::: DATA EXTRACT

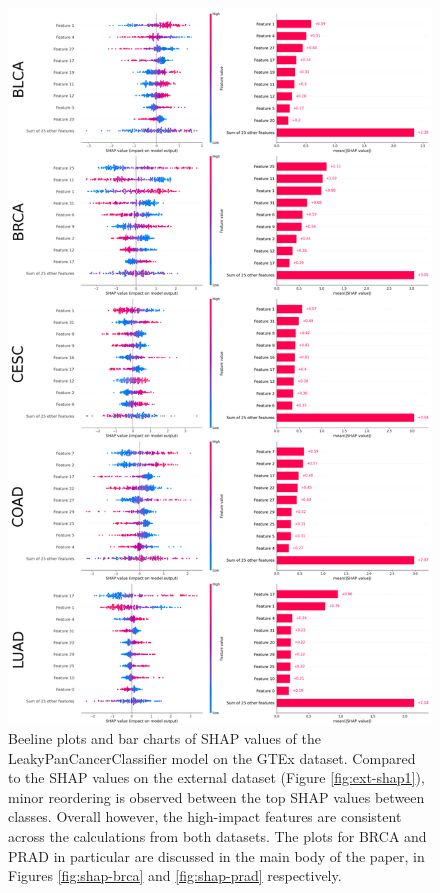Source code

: \documentclass{l4proj}
\begin{document}
\begin{appendices}
\begin{figure}
    \centering
    \includegraphics[width=.85\linewidth]{images/gtex_shap1.png}
    \caption{Beeline plots and bar charts of SHAP values of the LeakyPanCancerClassifier model on the GTEx dataset. Compared to the SHAP values on the external dataset (Figure \ref{fig:ext-shap1}), minor reordering is observed between the top SHAP values between classes. Overall however, the high-impact features are consistent across the calculations from both datasets. The plots for BRCA and PRAD in particular are discussed in the main body of the paper, in Figures \ref{fig:shap-brca} and \ref{fig:shap-prad} respectively.}
    \label{fig:gtex-shap1}
\end{figure}


\end{appendices}
\end{document}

::::::

WHAT YOU HAVE TO DO:
Give every line of the records above again, exactly, and omit the pictures.

YOUR SOLUTION:
Source code

: \documentclass{l4proj}
\begin{document}
\begin{appendices}
\begin{figure}
    \centering
    \includegraphics[width=.85\linewidth]{images/gtex_shap1.png}
    \caption{Beeline plots and bar charts of SHAP values of the LeakyPanCancerClassifier model on the GTEx dataset. Compared to the SHAP values on the external dataset (Figure \ref{fig:ext-shap1}), minor reordering is observed between the top SHAP values between classes. Overall however, the high-impact features are consistent across the calculations from both datasets. The plots for BRCA and PRAD in particular are discussed in the main body of the paper, in Figures \ref{fig:shap-brca} and \ref{fig:shap-prad} respectively.}
    \label{fig:gtex-shap1}
\end{figure}


\end{appendices}
\end{document}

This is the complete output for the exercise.